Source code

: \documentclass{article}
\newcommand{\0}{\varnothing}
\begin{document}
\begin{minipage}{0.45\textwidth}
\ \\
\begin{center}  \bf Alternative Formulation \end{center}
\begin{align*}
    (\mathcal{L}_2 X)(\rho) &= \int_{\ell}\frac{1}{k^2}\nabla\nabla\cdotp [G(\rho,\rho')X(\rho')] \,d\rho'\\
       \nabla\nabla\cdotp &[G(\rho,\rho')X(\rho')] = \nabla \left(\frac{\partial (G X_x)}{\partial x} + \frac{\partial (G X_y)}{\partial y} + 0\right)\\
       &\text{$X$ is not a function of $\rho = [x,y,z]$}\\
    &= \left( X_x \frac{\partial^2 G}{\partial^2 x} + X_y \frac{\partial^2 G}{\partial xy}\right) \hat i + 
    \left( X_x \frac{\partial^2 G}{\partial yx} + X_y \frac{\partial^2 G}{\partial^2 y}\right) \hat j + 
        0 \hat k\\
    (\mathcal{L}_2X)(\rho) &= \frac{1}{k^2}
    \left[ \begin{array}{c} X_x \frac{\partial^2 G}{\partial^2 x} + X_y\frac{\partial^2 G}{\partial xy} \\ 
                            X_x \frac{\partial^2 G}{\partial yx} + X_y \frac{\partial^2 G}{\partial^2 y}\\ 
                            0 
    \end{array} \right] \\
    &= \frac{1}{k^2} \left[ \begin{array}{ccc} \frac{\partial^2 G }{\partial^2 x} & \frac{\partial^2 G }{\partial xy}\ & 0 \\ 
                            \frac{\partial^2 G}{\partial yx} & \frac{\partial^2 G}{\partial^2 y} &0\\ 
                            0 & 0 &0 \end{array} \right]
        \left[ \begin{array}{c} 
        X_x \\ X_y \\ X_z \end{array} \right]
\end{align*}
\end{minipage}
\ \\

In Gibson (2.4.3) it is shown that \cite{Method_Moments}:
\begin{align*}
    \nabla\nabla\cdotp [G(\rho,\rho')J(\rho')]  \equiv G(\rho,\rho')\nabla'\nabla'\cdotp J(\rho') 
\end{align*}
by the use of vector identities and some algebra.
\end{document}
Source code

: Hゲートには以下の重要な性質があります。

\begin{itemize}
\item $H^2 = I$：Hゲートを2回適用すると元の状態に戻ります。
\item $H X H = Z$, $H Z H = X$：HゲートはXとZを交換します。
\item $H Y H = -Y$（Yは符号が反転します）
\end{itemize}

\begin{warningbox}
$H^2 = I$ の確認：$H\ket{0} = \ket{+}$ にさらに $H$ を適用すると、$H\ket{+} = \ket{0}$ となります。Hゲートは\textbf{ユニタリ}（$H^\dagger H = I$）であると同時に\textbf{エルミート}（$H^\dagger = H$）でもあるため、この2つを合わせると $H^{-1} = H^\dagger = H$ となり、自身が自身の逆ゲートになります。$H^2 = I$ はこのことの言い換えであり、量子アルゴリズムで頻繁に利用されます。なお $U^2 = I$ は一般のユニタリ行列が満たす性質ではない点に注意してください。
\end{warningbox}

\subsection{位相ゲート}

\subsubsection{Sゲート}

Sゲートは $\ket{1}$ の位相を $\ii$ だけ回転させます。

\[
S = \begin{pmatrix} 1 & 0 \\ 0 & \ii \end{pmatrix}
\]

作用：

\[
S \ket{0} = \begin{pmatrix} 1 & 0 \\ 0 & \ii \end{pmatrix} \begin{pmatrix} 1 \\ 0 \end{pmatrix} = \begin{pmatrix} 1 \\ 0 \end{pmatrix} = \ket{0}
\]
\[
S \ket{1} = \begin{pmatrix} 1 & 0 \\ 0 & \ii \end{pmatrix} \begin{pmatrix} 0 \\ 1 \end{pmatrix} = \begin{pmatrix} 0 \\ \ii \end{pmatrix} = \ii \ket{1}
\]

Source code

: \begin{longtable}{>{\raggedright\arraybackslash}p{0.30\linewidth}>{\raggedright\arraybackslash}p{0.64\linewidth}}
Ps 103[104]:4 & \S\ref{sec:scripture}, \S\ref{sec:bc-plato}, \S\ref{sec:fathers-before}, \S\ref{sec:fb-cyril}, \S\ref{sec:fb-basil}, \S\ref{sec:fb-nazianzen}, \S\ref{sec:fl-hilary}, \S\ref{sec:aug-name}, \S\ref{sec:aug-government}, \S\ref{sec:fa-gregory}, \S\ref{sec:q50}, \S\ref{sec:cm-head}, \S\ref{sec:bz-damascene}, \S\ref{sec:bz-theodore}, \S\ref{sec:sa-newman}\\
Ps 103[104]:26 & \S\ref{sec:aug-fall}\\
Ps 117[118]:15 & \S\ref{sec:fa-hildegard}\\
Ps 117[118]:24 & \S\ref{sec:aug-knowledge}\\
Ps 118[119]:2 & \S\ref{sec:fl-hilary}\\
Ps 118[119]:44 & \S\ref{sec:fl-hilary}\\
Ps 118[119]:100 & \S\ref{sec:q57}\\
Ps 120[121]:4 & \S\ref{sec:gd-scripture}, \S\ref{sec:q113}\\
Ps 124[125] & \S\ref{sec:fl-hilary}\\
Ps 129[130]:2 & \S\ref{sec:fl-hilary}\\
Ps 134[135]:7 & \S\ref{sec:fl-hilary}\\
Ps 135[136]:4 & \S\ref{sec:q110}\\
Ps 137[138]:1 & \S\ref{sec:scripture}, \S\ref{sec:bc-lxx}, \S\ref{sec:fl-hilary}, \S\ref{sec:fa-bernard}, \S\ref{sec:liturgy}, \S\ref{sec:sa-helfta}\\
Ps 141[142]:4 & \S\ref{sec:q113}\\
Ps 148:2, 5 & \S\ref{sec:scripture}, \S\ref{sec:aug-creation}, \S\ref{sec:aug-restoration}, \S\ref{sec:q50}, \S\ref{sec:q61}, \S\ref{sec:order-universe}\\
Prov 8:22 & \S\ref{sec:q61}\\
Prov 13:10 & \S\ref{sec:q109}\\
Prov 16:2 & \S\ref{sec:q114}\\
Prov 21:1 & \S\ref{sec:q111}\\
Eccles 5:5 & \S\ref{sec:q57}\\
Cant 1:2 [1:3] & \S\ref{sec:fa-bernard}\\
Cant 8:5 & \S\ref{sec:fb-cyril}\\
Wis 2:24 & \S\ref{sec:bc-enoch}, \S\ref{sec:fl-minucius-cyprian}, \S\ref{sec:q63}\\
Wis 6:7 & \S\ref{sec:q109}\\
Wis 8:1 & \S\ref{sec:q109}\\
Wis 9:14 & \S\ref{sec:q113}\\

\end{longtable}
# # # # #
## Work instructions:
Wherever a line in the data above contains the word "Cant", copy that line.

## Completed exercise:
Cant 1:2 [1:3] & \S\ref{sec:fa-bernard}\\
Cant 8:5 & \S\ref{sec:fb-cyril}\\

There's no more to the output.